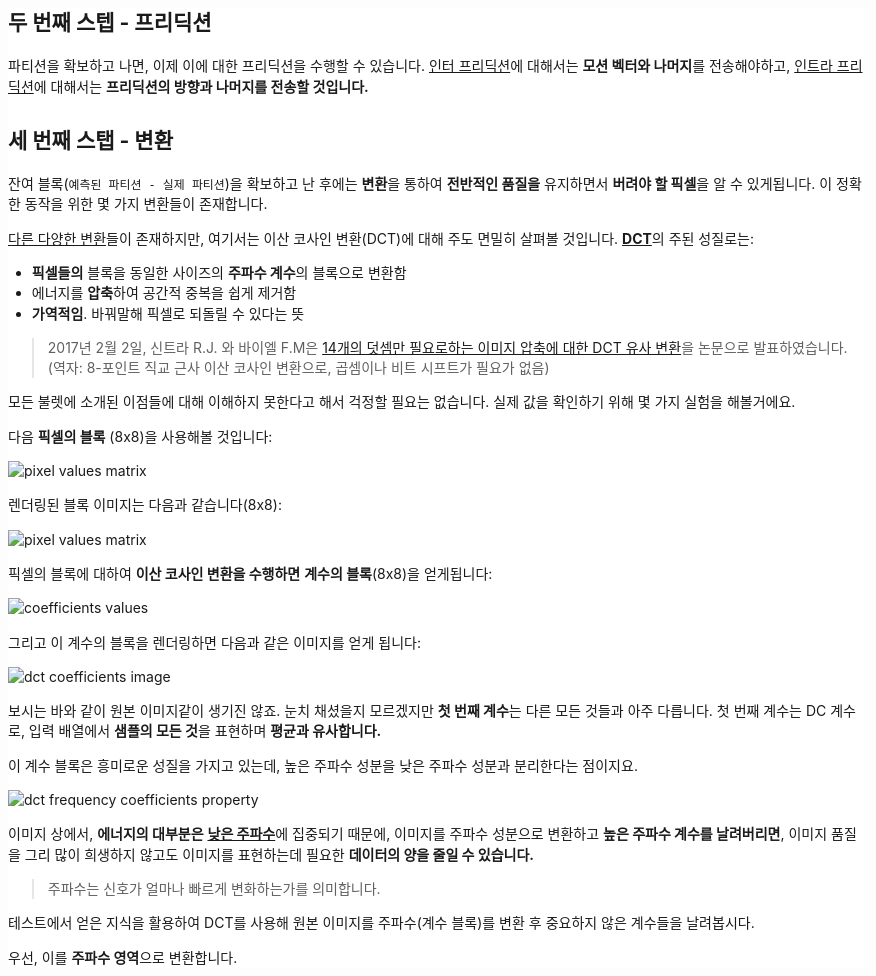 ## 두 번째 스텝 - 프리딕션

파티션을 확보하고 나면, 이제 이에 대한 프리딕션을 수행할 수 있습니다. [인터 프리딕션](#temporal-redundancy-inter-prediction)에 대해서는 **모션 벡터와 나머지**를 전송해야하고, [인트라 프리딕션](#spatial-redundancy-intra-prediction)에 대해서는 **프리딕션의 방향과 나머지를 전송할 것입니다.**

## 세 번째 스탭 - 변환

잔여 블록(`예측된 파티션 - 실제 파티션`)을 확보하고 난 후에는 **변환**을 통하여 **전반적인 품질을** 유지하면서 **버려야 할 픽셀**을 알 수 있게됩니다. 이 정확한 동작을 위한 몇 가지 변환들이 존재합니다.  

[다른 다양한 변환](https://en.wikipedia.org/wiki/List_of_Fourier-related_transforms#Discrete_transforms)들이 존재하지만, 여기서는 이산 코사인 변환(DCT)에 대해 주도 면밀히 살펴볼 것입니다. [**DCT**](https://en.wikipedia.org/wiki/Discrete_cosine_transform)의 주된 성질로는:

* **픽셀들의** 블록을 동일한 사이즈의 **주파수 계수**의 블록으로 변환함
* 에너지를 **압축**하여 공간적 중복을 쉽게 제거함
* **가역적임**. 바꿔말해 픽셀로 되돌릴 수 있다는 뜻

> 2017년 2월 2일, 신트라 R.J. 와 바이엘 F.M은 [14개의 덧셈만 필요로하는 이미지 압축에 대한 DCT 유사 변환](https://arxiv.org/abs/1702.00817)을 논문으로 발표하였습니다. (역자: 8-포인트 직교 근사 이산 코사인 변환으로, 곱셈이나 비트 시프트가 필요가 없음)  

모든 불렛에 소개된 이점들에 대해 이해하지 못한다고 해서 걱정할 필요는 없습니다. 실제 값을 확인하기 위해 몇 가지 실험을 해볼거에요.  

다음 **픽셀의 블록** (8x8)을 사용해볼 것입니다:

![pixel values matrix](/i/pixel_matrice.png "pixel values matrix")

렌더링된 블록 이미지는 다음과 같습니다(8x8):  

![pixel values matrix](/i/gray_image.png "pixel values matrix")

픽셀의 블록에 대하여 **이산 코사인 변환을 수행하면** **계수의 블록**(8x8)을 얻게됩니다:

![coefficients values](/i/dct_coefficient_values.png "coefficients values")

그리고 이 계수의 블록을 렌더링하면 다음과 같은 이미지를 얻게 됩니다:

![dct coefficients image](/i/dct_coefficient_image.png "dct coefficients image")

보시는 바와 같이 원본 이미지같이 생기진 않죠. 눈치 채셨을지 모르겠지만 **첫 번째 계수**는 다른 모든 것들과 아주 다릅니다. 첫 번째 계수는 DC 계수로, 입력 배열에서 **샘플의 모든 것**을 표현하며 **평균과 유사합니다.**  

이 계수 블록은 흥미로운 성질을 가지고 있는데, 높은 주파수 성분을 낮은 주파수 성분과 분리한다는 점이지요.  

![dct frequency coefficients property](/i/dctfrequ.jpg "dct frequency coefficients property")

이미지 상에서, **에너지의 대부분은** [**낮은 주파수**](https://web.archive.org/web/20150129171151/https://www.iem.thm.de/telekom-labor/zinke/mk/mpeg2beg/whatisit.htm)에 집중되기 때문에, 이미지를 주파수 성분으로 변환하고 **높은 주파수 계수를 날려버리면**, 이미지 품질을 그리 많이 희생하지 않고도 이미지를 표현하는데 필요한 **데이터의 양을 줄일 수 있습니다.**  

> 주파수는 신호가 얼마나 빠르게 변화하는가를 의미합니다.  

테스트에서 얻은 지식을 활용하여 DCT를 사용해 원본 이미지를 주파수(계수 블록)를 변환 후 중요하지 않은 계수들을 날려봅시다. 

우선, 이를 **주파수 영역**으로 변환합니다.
--
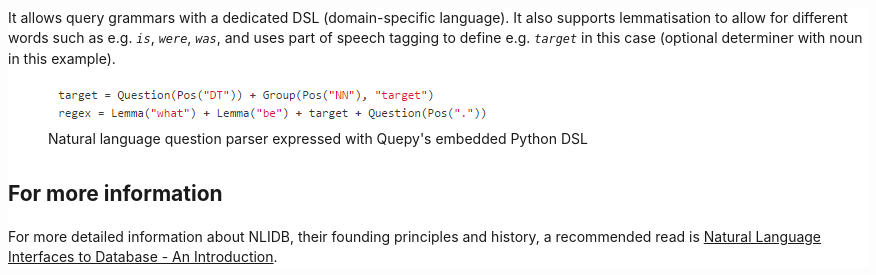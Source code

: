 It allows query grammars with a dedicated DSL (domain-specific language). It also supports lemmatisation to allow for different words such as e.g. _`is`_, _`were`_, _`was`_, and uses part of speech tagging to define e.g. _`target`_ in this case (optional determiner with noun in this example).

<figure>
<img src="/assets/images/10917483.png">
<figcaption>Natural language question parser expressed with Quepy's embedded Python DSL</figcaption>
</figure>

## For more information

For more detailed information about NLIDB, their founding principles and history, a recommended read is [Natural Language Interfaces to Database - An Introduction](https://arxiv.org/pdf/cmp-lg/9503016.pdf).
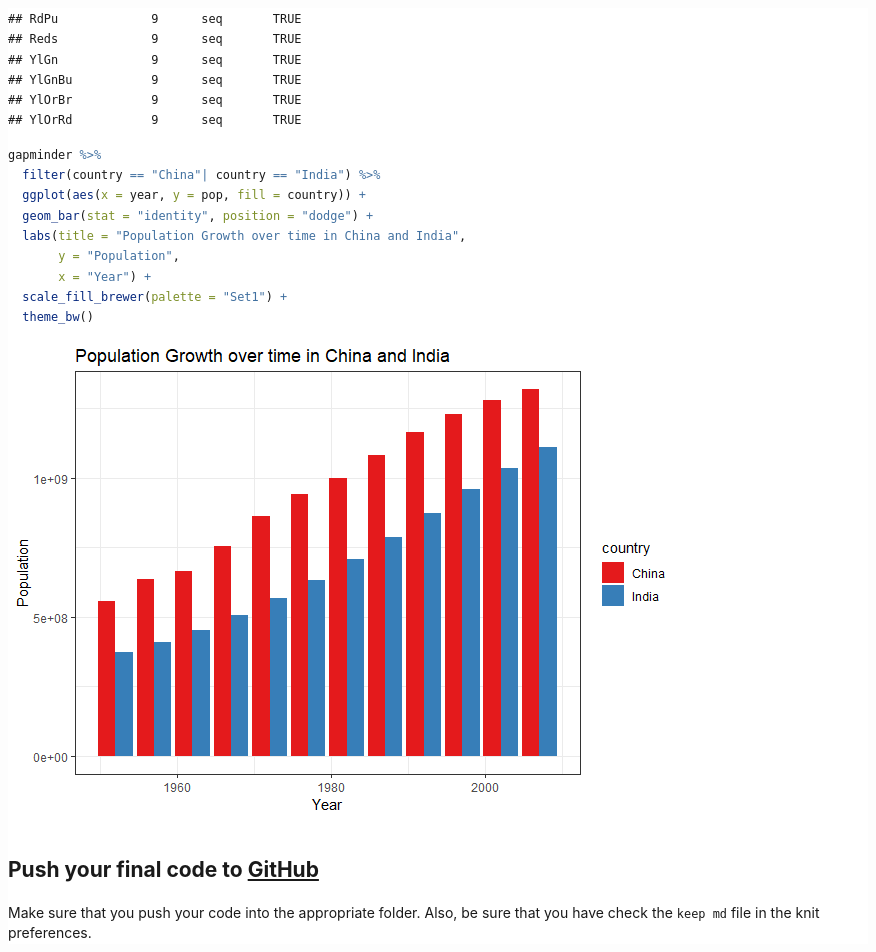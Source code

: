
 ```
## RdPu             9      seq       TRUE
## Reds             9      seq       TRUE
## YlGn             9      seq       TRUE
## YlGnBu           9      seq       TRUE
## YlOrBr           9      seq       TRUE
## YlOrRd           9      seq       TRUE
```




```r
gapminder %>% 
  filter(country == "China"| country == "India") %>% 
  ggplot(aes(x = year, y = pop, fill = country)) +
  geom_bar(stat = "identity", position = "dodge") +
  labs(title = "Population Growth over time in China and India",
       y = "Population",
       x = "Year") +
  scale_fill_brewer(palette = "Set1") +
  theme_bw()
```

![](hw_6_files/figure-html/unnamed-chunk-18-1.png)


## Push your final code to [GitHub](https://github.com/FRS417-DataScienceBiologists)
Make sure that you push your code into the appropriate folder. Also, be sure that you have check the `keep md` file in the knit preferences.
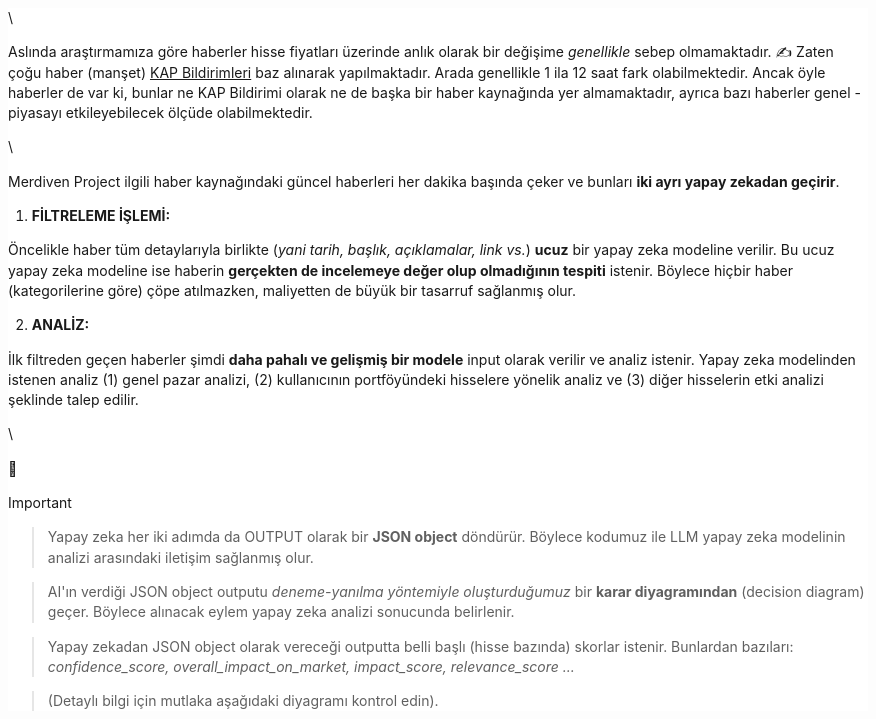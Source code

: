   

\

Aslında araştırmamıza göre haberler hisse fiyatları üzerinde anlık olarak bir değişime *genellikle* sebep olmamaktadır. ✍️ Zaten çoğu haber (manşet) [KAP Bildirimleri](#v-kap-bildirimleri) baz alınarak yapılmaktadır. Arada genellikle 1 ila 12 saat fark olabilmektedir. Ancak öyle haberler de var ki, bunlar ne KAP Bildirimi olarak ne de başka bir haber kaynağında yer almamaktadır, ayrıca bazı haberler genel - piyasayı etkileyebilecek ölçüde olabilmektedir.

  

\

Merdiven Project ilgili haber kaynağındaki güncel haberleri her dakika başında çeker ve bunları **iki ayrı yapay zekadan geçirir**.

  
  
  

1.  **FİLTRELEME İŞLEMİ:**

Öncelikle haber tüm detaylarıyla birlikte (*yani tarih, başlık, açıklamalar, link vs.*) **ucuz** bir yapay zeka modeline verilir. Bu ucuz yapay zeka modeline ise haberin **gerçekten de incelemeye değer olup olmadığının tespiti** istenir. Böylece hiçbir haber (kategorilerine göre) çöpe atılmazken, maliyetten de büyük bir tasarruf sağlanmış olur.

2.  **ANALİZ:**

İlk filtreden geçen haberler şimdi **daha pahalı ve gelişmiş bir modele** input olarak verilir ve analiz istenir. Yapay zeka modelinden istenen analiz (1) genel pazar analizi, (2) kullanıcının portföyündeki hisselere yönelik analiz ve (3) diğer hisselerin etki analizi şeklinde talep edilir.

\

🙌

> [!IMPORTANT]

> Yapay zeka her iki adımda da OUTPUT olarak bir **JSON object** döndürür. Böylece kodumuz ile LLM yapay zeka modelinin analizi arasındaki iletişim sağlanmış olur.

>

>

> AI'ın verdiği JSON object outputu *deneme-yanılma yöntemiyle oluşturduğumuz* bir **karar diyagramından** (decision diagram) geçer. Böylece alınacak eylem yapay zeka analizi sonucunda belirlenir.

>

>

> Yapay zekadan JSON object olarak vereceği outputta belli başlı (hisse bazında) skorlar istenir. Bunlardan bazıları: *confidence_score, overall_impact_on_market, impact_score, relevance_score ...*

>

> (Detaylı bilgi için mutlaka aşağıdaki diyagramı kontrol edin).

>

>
---
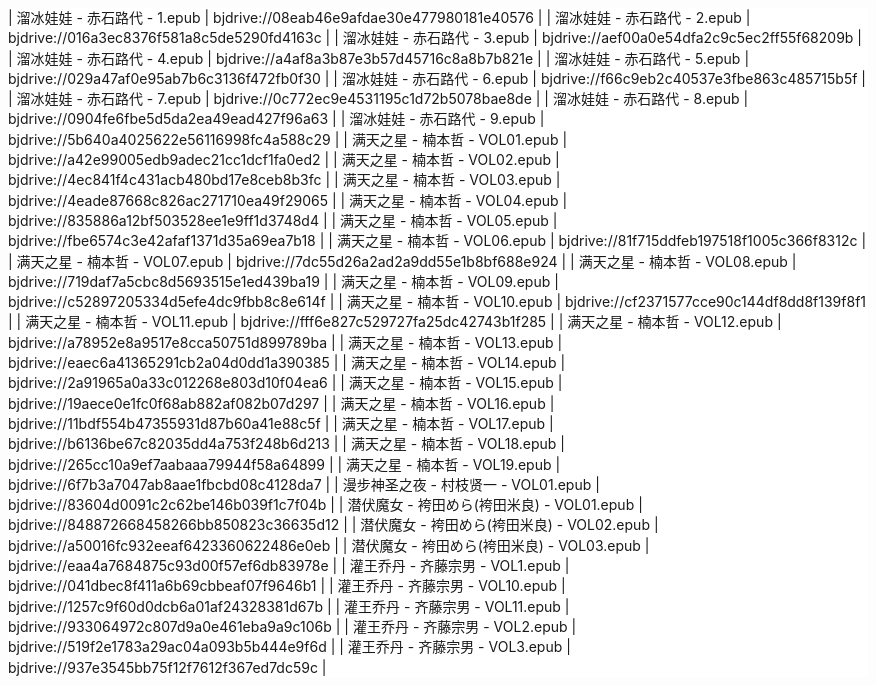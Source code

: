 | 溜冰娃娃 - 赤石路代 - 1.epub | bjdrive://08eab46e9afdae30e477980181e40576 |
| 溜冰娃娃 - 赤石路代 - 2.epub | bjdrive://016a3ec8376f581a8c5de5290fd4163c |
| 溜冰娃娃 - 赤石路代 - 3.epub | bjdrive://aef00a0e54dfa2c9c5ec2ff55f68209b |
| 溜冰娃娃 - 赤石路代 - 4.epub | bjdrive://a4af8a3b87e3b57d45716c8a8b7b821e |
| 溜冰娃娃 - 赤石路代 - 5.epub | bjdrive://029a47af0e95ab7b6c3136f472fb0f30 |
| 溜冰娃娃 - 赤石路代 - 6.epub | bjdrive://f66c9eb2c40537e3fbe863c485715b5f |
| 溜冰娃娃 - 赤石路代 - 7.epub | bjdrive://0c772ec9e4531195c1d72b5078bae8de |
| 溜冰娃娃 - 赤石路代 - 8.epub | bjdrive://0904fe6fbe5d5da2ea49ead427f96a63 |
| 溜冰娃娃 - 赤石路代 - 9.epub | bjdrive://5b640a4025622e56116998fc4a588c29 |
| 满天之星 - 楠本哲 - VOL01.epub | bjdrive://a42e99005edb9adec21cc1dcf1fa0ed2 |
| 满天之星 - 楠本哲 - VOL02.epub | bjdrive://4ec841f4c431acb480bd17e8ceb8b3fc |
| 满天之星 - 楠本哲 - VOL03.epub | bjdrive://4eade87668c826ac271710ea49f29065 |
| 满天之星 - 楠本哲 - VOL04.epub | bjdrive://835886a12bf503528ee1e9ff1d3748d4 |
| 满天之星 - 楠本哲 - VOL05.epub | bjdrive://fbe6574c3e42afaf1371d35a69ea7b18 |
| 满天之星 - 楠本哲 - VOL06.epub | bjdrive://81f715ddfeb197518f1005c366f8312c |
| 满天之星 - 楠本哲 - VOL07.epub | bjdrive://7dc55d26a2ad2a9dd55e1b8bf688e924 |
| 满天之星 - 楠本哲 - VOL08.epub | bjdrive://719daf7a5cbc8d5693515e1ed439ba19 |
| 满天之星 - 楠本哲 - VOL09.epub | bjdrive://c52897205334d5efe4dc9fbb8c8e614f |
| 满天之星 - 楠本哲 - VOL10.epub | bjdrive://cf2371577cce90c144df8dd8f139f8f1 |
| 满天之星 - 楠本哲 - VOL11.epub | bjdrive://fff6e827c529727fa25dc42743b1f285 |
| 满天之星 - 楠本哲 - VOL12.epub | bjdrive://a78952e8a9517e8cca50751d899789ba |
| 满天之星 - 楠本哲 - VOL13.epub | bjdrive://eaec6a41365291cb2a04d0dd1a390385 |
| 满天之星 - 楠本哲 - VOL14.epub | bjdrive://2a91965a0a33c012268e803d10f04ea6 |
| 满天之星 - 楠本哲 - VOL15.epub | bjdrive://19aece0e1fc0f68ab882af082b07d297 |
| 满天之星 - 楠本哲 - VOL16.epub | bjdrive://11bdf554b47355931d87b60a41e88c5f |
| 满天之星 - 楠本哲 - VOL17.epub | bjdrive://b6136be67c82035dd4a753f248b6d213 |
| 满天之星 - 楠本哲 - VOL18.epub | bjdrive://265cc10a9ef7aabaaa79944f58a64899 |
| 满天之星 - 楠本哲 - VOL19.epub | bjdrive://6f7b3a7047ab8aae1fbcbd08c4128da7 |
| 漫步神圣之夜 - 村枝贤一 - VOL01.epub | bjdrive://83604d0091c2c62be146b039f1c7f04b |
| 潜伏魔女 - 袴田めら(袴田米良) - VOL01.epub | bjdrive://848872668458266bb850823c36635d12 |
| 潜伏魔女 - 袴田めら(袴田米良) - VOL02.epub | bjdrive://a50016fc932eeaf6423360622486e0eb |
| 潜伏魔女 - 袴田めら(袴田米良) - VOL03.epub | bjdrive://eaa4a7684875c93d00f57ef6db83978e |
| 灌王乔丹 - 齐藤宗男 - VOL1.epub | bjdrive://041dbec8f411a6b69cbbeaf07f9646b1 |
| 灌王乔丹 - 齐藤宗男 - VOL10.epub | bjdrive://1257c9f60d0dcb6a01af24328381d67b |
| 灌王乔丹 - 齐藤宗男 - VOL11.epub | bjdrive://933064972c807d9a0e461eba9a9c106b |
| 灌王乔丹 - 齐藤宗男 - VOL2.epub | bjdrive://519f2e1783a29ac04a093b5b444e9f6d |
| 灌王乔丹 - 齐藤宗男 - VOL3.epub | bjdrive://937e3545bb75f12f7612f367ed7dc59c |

** Your objective **
In the listing above, show every line with the word "verilir".

** Response for this exercise **
Öncelikle haber tüm detaylarıyla birlikte (*yani tarih, başlık, açıklamalar, link vs.*) **ucuz** bir yapay zeka modeline verilir. Bu ucuz yapay zeka modeline ise haberin **gerçekten de incelemeye değer olup olmadığının tespiti** istenir. Böylece hiçbir haber (kategorilerine göre) çöpe atılmazken, maliyetten de büyük bir tasarruf sağlanmış olur.
İlk filtreden geçen haberler şimdi **daha pahalı ve gelişmiş bir modele** input olarak verilir ve analiz istenir. Yapay zeka modelinden istenen analiz (1) genel pazar analizi, (2) kullanıcının portföyündeki hisselere yönelik analiz ve (3) diğer hisselerin etki analizi şeklinde talep edilir.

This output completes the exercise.